◆ Exercise instructions ◆
Starting at the line that contains "这种障碍是由于目标识别的第一", restate each line word for word through the final line of the data, keeping both ends.

-- Records for this exercise follows --

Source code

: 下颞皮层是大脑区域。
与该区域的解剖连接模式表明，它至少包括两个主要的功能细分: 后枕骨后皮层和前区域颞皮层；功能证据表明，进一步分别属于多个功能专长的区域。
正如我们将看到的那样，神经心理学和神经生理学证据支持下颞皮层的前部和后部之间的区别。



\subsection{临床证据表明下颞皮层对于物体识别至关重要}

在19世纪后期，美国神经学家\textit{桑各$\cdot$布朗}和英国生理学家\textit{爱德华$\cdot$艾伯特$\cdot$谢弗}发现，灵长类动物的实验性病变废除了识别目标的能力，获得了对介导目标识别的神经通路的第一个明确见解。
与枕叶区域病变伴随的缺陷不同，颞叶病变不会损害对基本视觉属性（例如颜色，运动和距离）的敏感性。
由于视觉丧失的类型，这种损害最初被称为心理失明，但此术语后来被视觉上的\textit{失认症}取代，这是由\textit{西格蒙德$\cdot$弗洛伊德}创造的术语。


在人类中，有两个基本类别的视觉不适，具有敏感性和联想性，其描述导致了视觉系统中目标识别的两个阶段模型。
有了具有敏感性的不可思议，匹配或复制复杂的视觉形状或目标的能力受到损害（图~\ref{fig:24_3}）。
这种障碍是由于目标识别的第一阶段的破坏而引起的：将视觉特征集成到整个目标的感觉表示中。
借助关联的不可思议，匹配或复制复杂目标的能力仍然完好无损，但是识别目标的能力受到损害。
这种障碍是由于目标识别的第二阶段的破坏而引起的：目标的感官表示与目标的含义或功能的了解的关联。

-- Records for this exercise concluded --

◆ Task result ◆
这种障碍是由于目标识别的第一阶段的破坏而引起的：将视觉特征集成到整个目标的感觉表示中。
借助关联的不可思议，匹配或复制复杂目标的能力仍然完好无损，但是识别目标的能力受到损害。
这种障碍是由于目标识别的第二阶段的破坏而引起的：目标的感官表示与目标的含义或功能的了解的关联。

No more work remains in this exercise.